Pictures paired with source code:

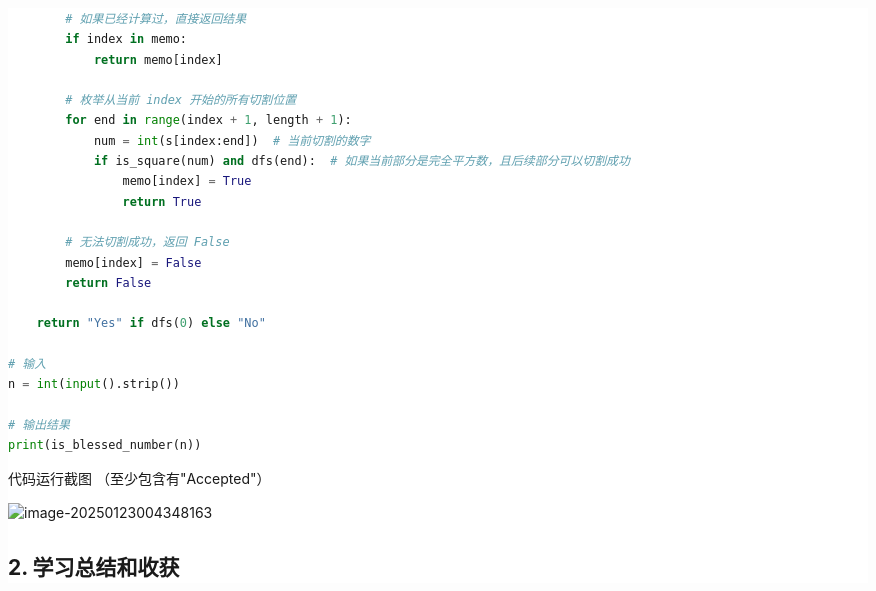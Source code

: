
 ```python
        # 如果已经计算过，直接返回结果
        if index in memo:
            return memo[index]

        # 枚举从当前 index 开始的所有切割位置
        for end in range(index + 1, length + 1):
            num = int(s[index:end])  # 当前切割的数字
            if is_square(num) and dfs(end):  # 如果当前部分是完全平方数，且后续部分可以切割成功
                memo[index] = True
                return True

        # 无法切割成功，返回 False
        memo[index] = False
        return False

    return "Yes" if dfs(0) else "No"

# 输入
n = int(input().strip())

# 输出结果
print(is_blessed_number(n))
```
代码运行截图 （至少包含有"Accepted"）

![image-20250123004348163](https://i.postimg.cc/9Xg0fMVq/9-6.png)

## 2. 学习总结和收获
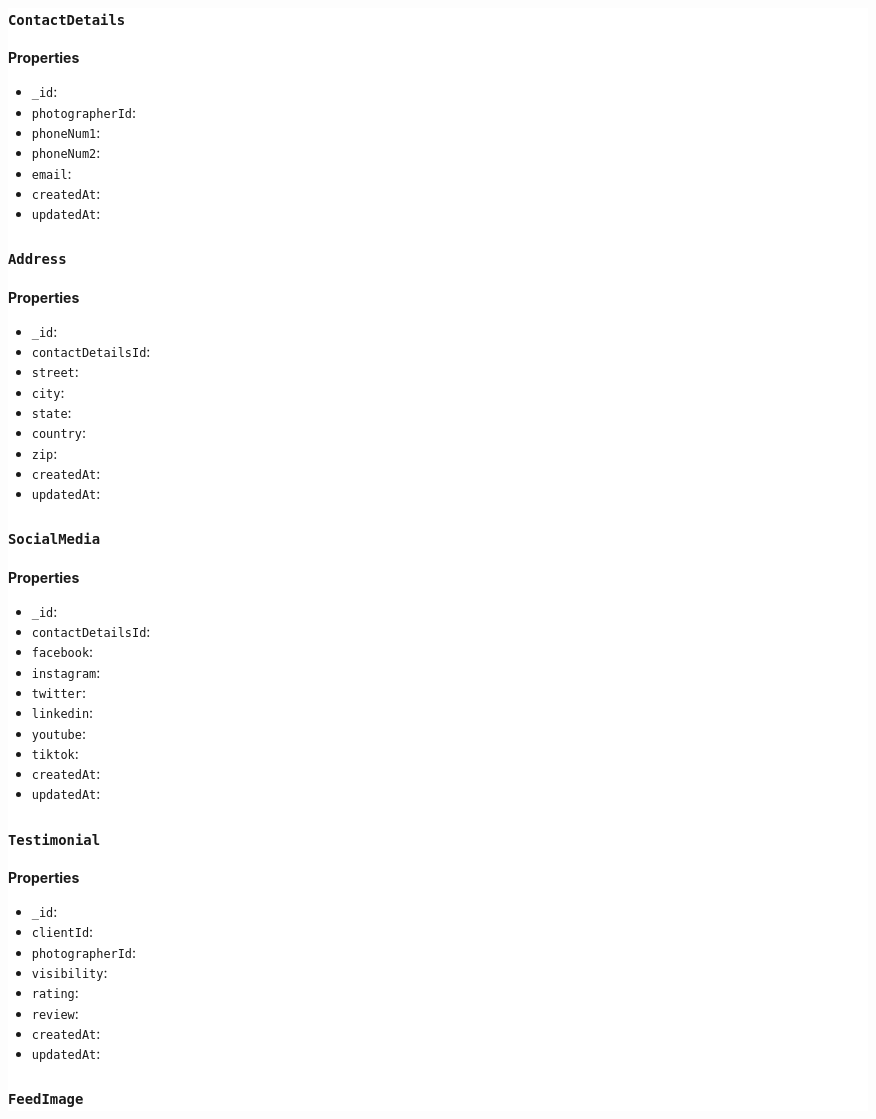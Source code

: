### `ContactDetails`

**Properties**
  - `_id`: 
  - `photographerId`: 
  - `phoneNum1`: 
  - `phoneNum2`: 
  - `email`: 
  - `createdAt`: 
  - `updatedAt`: 

### `Address`

**Properties**
  - `_id`: 
  - `contactDetailsId`: 
  - `street`: 
  - `city`: 
  - `state`: 
  - `country`: 
  - `zip`: 
  - `createdAt`: 
  - `updatedAt`: 

### `SocialMedia`

**Properties**
  - `_id`: 
  - `contactDetailsId`: 
  - `facebook`: 
  - `instagram`: 
  - `twitter`: 
  - `linkedin`: 
  - `youtube`: 
  - `tiktok`: 
  - `createdAt`: 
  - `updatedAt`: 

### `Testimonial`

**Properties**
  - `_id`: 
  - `clientId`: 
  - `photographerId`: 
  - `visibility`: 
  - `rating`: 
  - `review`: 
  - `createdAt`: 
  - `updatedAt`: 

### `FeedImage`

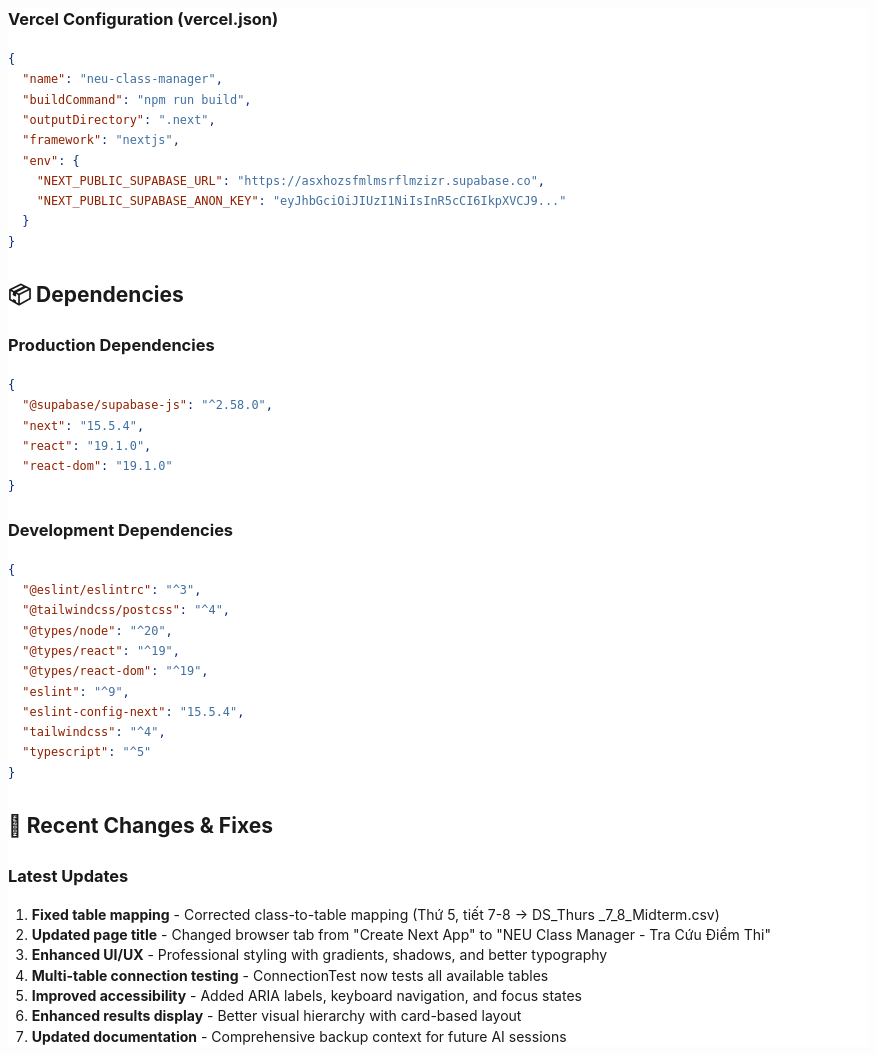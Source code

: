 ### Vercel Configuration (vercel.json)
```json
{
  "name": "neu-class-manager",
  "buildCommand": "npm run build",
  "outputDirectory": ".next",
  "framework": "nextjs",
  "env": {
    "NEXT_PUBLIC_SUPABASE_URL": "https://asxhozsfmlmsrflmzizr.supabase.co",
    "NEXT_PUBLIC_SUPABASE_ANON_KEY": "eyJhbGciOiJIUzI1NiIsInR5cCI6IkpXVCJ9..."
  }
}
```

## 📦 Dependencies

### Production Dependencies
```json
{
  "@supabase/supabase-js": "^2.58.0",
  "next": "15.5.4",
  "react": "19.1.0",
  "react-dom": "19.1.0"
}
```

### Development Dependencies
```json
{
  "@eslint/eslintrc": "^3",
  "@tailwindcss/postcss": "^4",
  "@types/node": "^20",
  "@types/react": "^19",
  "@types/react-dom": "^19",
  "eslint": "^9",
  "eslint-config-next": "15.5.4",
  "tailwindcss": "^4",
  "typescript": "^5"
}
```

## 🔧 Recent Changes & Fixes

### Latest Updates
1. **Fixed table mapping** - Corrected class-to-table mapping (Thứ 5, tiết 7-8 → DS_Thurs _7_8_Midterm.csv)
2. **Updated page title** - Changed browser tab from "Create Next App" to "NEU Class Manager - Tra Cứu Điểm Thi"
3. **Enhanced UI/UX** - Professional styling with gradients, shadows, and better typography
4. **Multi-table connection testing** - ConnectionTest now tests all available tables
5. **Improved accessibility** - Added ARIA labels, keyboard navigation, and focus states
6. **Enhanced results display** - Better visual hierarchy with card-based layout
7. **Updated documentation** - Comprehensive backup context for future AI sessions
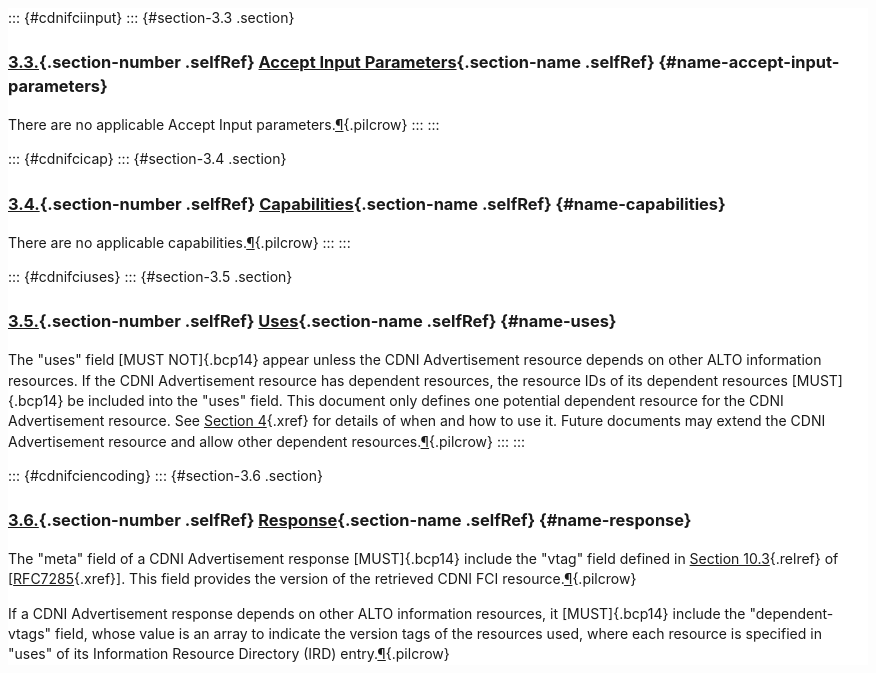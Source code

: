 ::: {#cdnifciinput}
::: {#section-3.3 .section}
### [3.3.](#section-3.3){.section-number .selfRef} [Accept Input Parameters](#name-accept-input-parameters){.section-name .selfRef} {#name-accept-input-parameters}

There are no applicable Accept Input
parameters.[¶](#section-3.3-1){.pilcrow}
:::
:::

::: {#cdnifcicap}
::: {#section-3.4 .section}
### [3.4.](#section-3.4){.section-number .selfRef} [Capabilities](#name-capabilities){.section-name .selfRef} {#name-capabilities}

There are no applicable capabilities.[¶](#section-3.4-1){.pilcrow}
:::
:::

::: {#cdnifciuses}
::: {#section-3.5 .section}
### [3.5.](#section-3.5){.section-number .selfRef} [Uses](#name-uses){.section-name .selfRef} {#name-uses}

The \"uses\" field [MUST NOT]{.bcp14} appear unless the CDNI
Advertisement resource depends on other ALTO information resources. If
the CDNI Advertisement resource has dependent resources, the resource
IDs of its dependent resources [MUST]{.bcp14} be included into the
\"uses\" field. This document only defines one potential dependent
resource for the CDNI Advertisement resource. See [Section
4](#cdnifcinetworkmap){.xref} for details of when and how to use it.
Future documents may extend the CDNI Advertisement resource and allow
other dependent resources.[¶](#section-3.5-1){.pilcrow}
:::
:::

::: {#cdnifciencoding}
::: {#section-3.6 .section}
### [3.6.](#section-3.6){.section-number .selfRef} [Response](#name-response){.section-name .selfRef} {#name-response}

The \"meta\" field of a CDNI Advertisement response [MUST]{.bcp14}
include the \"vtag\" field defined in [Section
10.3](https://www.rfc-editor.org/rfc/rfc7285#section-10.3){.relref} of
\[[RFC7285](#RFC7285){.xref}\]. This field provides the version of the
retrieved CDNI FCI resource.[¶](#section-3.6-1){.pilcrow}

If a CDNI Advertisement response depends on other ALTO information
resources, it [MUST]{.bcp14} include the \"dependent-vtags\" field,
whose value is an array to indicate the version tags of the resources
used, where each resource is specified in \"uses\" of its Information
Resource Directory (IRD) entry.[¶](#section-3.6-2){.pilcrow}

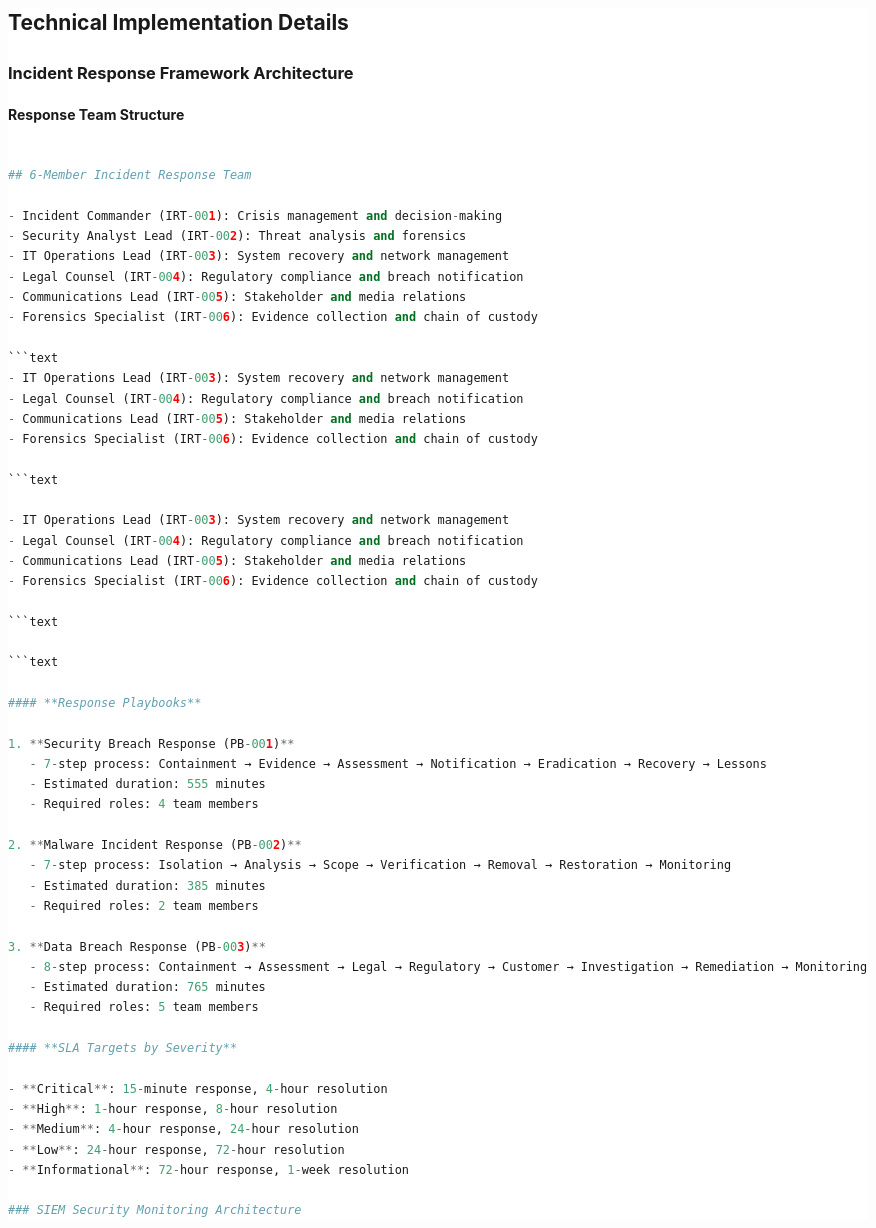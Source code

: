 ## Technical Implementation Details

### Incident Response Framework Architecture

#### **Response Team Structure**

```python

## 6-Member Incident Response Team

- Incident Commander (IRT-001): Crisis management and decision-making
- Security Analyst Lead (IRT-002): Threat analysis and forensics
- IT Operations Lead (IRT-003): System recovery and network management
- Legal Counsel (IRT-004): Regulatory compliance and breach notification
- Communications Lead (IRT-005): Stakeholder and media relations
- Forensics Specialist (IRT-006): Evidence collection and chain of custody

```text
- IT Operations Lead (IRT-003): System recovery and network management
- Legal Counsel (IRT-004): Regulatory compliance and breach notification
- Communications Lead (IRT-005): Stakeholder and media relations
- Forensics Specialist (IRT-006): Evidence collection and chain of custody

```text

- IT Operations Lead (IRT-003): System recovery and network management
- Legal Counsel (IRT-004): Regulatory compliance and breach notification
- Communications Lead (IRT-005): Stakeholder and media relations
- Forensics Specialist (IRT-006): Evidence collection and chain of custody

```text

```text

#### **Response Playbooks**

1. **Security Breach Response (PB-001)**
   - 7-step process: Containment → Evidence → Assessment → Notification → Eradication → Recovery → Lessons
   - Estimated duration: 555 minutes
   - Required roles: 4 team members

2. **Malware Incident Response (PB-002)**
   - 7-step process: Isolation → Analysis → Scope → Verification → Removal → Restoration → Monitoring
   - Estimated duration: 385 minutes
   - Required roles: 2 team members

3. **Data Breach Response (PB-003)**
   - 8-step process: Containment → Assessment → Legal → Regulatory → Customer → Investigation → Remediation → Monitoring
   - Estimated duration: 765 minutes
   - Required roles: 5 team members

#### **SLA Targets by Severity**

- **Critical**: 15-minute response, 4-hour resolution
- **High**: 1-hour response, 8-hour resolution
- **Medium**: 4-hour response, 24-hour resolution
- **Low**: 24-hour response, 72-hour resolution
- **Informational**: 72-hour response, 1-week resolution

### SIEM Security Monitoring Architecture

```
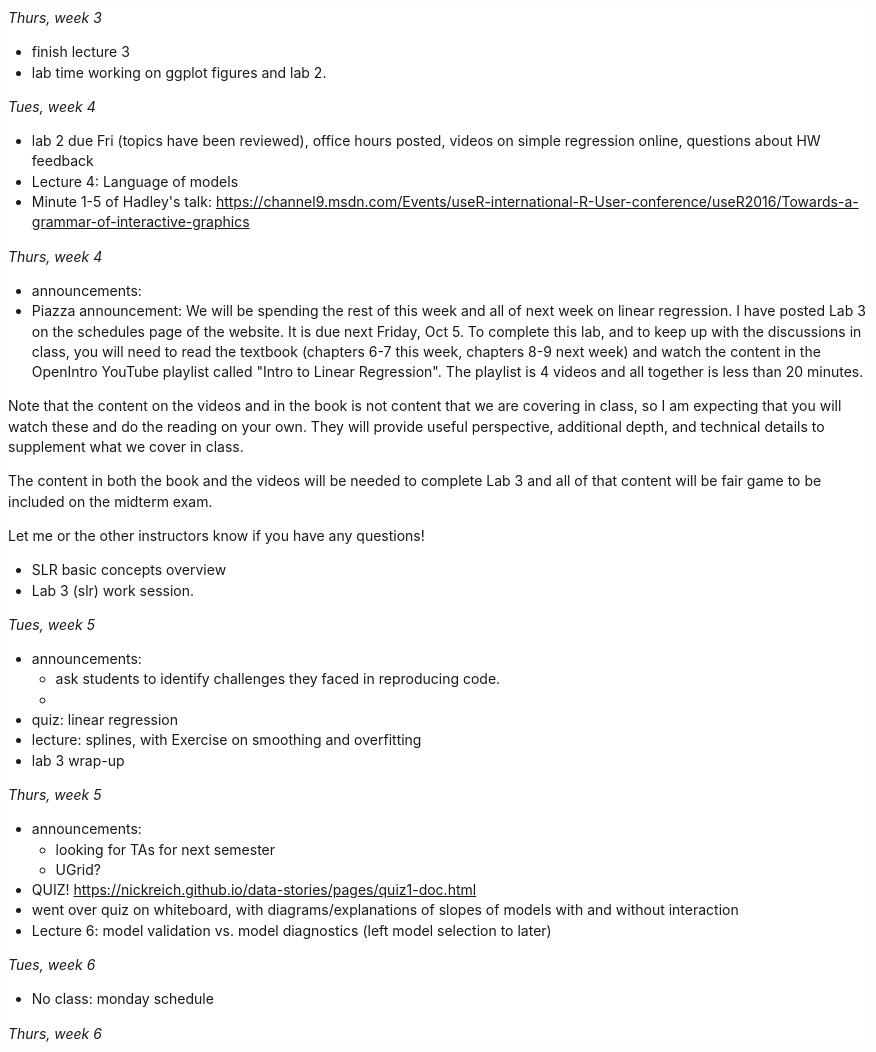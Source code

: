 _Thurs, week 3_

 - finish lecture 3
 - lab time working on ggplot figures and lab 2.

_Tues, week 4_
 
 - lab 2 due Fri (topics have been reviewed), office hours posted, videos on simple regression online, questions about HW feedback 
 - Lecture 4: Language of models
 - Minute 1-5 of Hadley's talk:
 https://channel9.msdn.com/Events/useR-international-R-User-conference/useR2016/Towards-a-grammar-of-interactive-graphics

_Thurs, week 4_

 - announcements: 
 - Piazza announcement: 
We will be spending the rest of this week and all of next week on linear regression. I have posted Lab 3 on the schedules page of the website. It is due next Friday, Oct 5. To complete this lab, and to keep up with the discussions in class, you will need to read the textbook (chapters 6-7 this week, chapters 8-9 next week) and watch the content in the OpenIntro YouTube playlist called "Intro to Linear Regression". The playlist is 4 videos and all together is less than 20 minutes. 

Note that the content on the videos and in the book is not content that we are covering in class, so I am expecting that you will watch these and do the reading on your own. They will provide useful perspective, additional depth, and technical details to supplement what we cover in class. 

The content in both the book and the videos will be needed to complete Lab 3 and all of that content will be fair game to be included on the midterm exam.

Let me or the other instructors know if you have any questions!
 - SLR basic concepts overview
 - Lab 3 (slr) work session.

_Tues, week 5_
 - announcements:
    - ask students to identify challenges they faced in reproducing code.
    - 
 - quiz: linear regression
 - lecture: splines, with Exercise on smoothing and overfitting
 - lab 3 wrap-up

_Thurs, week 5_
 - announcements: 
    - looking for TAs for next semester
    - UGrid?
 - QUIZ! https://nickreich.github.io/data-stories/pages/quiz1-doc.html
 - went over quiz on whiteboard, with diagrams/explanations of slopes of models with and without interaction
 - Lecture 6: model validation vs. model diagnostics (left model selection to later)

_Tues, week 6_

 - No class: monday schedule

_Thurs, week 6_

» **Activity**
In the entries above, how many lines hold the word "depends"? Answer with the number only.

» **Task output**
2